*** Begin section ***

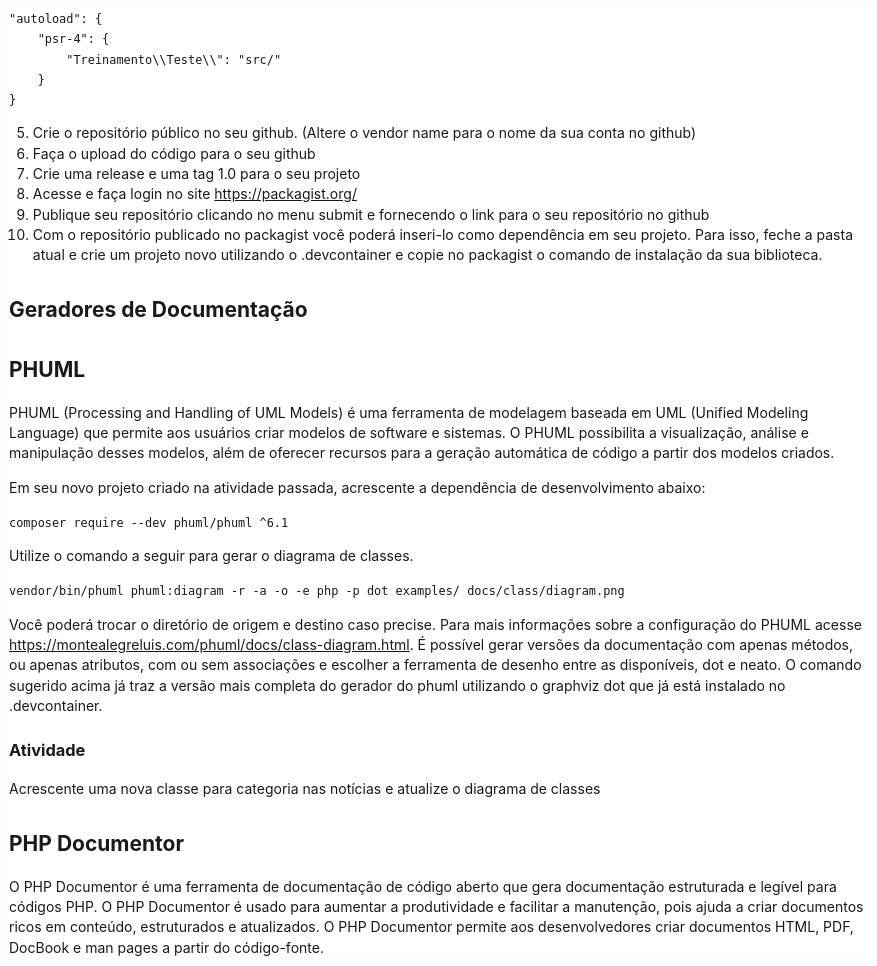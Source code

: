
 ```composer
"autoload": {
    "psr-4": {
        "Treinamento\\Teste\\": "src/"
    }
}
```
5. Crie o repositório público no seu github. (Altere o vendor name para o nome da sua conta no github)
6. Faça o upload do código para o seu github
7. Crie uma release e uma tag 1.0 para o seu projeto
8. Acesse e faça login no site https://packagist.org/
9. Publique seu repositório clicando no menu submit e fornecendo o link para o seu repositório no github
10. Com o repositório publicado no packagist você poderá inseri-lo como dependência em seu projeto. Para isso, feche a pasta atual e crie um projeto novo utilizando o .devcontainer e copie no packagist o comando de instalação da sua biblioteca.

## Geradores de Documentação

## PHUML
PHUML (Processing and Handling of UML Models) é uma ferramenta de modelagem baseada em UML (Unified Modeling Language) que permite aos usuários criar modelos de software e sistemas. O PHUML possibilita a visualização, análise e manipulação desses modelos, além de oferecer recursos para a geração automática de código a partir dos modelos criados.

Em seu novo projeto criado na atividade passada, acrescente a dependência de desenvolvimento abaixo:

```unix
composer require --dev phuml/phuml ^6.1
```


Utilize o comando a seguir para gerar o diagrama de classes. 

```unix
vendor/bin/phuml phuml:diagram -r -a -o -e php -p dot examples/ docs/class/diagram.png
```
Você poderá trocar o diretório de origem e destino caso precise. Para mais informações sobre a configuração do PHUML acesse https://montealegreluis.com/phuml/docs/class-diagram.html. É possível gerar versões da documentação com apenas métodos, ou apenas atributos, com ou sem associações e escolher a ferramenta de desenho entre as disponíveis, dot e neato. O comando sugerido acima já traz a versão mais completa do gerador do phuml utilizando o graphviz dot que já está instalado no .devcontainer.

### Atividade
Acrescente uma nova classe para categoria nas notícias e atualize o diagrama de classes

## PHP Documentor
O PHP Documentor é uma ferramenta de documentação de código aberto que gera documentação estruturada e legível para códigos PHP. O PHP Documentor é usado para aumentar a produtividade e facilitar a manutenção, pois ajuda a criar documentos ricos em conteúdo, estruturados e atualizados. O PHP Documentor permite aos desenvolvedores criar documentos HTML, PDF, DocBook e man pages a partir do código-fonte.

*** End section ***

# [PROBLEM DETAILS]
Give back precisely the lines above that start at the line containing "8. Acesse e" and end at the line containing "10. Com o repositório", inclusive. No other lines belong in the output.

# [RESPONSE TO THE EXERCISE]
8. Acesse e faça login no site https://packagist.org/
9. Publique seu repositório clicando no menu submit e fornecendo o link para o seu repositório no github
10. Com o repositório publicado no packagist você poderá inseri-lo como dependência em seu projeto. Para isso, feche a pasta atual e crie um projeto novo utilizando o .devcontainer e copie no packagist o comando de instalação da sua biblioteca.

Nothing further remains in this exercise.